• _Data for processing_:
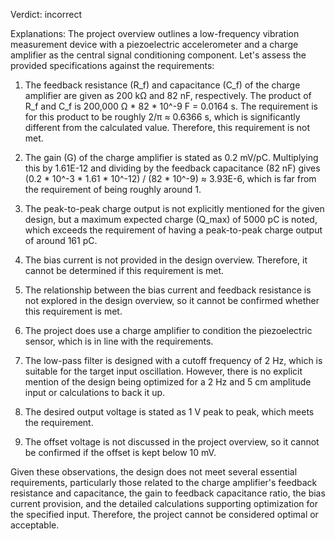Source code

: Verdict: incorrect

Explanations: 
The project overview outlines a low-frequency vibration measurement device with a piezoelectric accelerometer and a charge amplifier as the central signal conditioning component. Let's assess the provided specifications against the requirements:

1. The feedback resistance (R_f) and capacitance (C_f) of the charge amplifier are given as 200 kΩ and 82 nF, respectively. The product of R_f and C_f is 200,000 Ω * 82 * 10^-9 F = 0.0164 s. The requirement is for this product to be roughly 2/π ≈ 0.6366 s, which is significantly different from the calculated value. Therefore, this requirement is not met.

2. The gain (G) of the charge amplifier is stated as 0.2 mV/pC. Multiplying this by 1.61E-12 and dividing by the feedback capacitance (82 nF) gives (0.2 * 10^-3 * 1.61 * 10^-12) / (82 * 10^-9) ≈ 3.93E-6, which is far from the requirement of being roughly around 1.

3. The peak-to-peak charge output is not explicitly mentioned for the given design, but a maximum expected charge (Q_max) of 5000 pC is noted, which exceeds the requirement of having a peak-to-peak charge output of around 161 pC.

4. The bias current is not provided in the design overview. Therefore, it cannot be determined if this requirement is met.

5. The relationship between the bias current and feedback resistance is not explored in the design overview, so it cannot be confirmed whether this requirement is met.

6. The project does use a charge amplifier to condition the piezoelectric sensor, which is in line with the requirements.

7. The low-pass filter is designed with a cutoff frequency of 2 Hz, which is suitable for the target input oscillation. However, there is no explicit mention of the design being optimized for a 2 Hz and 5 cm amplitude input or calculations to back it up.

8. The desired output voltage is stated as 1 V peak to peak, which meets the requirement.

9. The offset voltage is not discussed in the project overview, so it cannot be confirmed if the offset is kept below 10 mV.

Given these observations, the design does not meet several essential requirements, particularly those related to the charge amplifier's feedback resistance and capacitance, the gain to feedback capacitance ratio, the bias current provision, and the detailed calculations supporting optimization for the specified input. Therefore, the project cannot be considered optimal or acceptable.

...

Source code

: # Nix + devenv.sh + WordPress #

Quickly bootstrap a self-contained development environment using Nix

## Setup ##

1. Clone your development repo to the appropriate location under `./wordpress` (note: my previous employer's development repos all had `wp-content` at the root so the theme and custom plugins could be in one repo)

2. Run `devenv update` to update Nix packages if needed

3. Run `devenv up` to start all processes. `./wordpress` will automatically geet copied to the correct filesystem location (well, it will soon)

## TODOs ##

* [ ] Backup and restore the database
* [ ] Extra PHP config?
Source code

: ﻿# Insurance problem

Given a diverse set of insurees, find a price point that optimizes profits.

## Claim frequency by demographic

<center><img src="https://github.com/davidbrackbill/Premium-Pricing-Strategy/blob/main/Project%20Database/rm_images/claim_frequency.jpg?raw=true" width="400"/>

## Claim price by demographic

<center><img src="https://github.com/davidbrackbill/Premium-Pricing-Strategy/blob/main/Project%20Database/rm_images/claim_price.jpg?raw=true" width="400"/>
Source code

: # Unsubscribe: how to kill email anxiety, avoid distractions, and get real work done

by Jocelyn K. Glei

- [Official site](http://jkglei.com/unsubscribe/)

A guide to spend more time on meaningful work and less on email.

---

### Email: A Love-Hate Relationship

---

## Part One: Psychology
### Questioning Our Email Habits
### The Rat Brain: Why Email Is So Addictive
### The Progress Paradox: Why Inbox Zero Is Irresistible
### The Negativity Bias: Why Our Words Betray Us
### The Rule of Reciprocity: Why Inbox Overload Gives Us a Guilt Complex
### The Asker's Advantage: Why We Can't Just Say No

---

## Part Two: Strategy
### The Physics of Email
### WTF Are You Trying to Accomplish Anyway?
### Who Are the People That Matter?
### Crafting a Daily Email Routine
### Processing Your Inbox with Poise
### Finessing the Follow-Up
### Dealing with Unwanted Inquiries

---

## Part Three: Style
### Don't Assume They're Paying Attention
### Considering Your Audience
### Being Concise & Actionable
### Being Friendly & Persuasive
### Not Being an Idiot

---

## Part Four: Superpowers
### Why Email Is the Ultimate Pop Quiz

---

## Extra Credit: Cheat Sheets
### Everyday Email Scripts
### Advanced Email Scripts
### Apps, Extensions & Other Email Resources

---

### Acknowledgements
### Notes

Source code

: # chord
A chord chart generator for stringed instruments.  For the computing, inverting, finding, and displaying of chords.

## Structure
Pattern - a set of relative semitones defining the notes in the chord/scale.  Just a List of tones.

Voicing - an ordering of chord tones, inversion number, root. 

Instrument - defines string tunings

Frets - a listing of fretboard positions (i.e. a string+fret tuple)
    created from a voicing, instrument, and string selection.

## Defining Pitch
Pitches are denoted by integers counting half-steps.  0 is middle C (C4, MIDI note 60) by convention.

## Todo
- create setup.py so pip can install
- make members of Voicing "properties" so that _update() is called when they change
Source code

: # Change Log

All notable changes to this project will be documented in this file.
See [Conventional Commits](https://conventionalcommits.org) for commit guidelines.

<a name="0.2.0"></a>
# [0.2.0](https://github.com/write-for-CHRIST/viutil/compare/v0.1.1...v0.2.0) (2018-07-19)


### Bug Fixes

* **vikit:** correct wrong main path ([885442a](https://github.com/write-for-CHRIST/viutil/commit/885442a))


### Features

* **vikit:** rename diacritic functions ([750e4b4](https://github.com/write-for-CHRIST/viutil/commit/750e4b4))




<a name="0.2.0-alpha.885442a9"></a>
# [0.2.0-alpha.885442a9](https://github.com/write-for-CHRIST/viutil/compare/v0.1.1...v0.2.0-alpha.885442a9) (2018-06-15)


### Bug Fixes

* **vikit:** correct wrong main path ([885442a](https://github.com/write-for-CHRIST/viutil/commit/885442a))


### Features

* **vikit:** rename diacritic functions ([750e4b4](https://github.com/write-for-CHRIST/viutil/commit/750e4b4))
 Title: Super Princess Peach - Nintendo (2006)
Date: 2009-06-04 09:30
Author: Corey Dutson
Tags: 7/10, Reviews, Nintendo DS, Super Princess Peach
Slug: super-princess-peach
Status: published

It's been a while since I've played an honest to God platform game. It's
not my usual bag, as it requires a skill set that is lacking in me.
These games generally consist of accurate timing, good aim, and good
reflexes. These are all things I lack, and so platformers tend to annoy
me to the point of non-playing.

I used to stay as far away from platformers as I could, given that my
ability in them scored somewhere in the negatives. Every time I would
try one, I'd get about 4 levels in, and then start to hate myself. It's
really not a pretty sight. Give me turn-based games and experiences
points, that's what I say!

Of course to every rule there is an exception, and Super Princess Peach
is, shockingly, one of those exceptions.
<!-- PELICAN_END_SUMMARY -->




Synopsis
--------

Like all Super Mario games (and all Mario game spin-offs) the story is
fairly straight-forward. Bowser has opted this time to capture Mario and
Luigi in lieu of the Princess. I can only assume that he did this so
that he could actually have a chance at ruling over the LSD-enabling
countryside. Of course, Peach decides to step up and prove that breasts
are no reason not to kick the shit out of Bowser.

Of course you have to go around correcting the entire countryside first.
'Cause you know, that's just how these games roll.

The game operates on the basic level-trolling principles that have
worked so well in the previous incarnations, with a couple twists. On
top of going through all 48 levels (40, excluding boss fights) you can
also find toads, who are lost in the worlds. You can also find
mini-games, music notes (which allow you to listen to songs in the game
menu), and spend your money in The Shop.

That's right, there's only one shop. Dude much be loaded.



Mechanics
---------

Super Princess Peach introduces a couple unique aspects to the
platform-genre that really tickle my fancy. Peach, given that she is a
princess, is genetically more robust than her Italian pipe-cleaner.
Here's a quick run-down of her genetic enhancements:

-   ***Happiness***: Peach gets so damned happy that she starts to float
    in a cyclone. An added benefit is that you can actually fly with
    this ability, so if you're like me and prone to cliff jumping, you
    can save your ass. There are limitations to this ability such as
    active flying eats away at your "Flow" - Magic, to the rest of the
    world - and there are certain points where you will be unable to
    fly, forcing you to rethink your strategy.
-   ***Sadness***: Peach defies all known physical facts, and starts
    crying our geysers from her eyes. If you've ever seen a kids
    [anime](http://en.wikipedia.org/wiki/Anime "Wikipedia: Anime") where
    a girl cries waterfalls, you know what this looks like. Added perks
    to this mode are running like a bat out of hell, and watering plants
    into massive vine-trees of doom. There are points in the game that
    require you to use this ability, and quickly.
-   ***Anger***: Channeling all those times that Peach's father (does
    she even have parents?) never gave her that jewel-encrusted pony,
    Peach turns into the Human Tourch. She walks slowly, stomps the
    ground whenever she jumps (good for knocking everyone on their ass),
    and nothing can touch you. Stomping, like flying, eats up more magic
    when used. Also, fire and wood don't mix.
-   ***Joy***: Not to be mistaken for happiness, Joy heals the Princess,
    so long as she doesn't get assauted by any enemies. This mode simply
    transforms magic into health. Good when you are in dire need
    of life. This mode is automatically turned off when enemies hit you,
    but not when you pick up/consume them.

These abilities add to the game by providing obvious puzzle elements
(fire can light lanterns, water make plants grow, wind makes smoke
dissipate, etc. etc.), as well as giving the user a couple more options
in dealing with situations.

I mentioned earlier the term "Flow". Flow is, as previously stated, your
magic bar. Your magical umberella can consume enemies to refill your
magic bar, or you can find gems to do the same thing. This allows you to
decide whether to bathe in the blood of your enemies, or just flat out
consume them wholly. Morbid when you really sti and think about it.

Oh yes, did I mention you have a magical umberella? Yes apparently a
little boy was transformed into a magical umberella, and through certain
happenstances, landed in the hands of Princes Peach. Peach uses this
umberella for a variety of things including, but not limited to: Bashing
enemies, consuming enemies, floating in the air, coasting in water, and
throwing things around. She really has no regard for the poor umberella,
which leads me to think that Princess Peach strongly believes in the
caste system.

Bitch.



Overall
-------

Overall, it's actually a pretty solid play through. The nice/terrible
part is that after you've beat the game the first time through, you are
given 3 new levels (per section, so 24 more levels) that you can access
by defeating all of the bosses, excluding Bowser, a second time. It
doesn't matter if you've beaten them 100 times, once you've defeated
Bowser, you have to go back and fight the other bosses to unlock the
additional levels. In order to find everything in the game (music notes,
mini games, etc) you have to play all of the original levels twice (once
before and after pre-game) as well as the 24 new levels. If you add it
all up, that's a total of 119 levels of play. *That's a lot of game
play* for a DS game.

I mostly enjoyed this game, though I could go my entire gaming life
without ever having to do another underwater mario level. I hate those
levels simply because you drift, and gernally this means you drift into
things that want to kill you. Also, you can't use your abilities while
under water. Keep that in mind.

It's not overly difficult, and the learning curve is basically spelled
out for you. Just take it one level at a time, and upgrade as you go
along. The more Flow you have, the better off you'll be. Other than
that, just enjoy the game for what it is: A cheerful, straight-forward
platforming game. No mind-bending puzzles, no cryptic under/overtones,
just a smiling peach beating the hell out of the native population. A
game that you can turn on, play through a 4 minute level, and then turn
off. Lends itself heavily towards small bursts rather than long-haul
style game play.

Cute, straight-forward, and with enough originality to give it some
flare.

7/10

• _What to do_:
If a line in the records above contains "doesn", copy that line.

• _Answer section_:
    so long as she doesn't get assauted by any enemies. This mode simply
doesn't matter if you've beaten them 100 times, once you've defeated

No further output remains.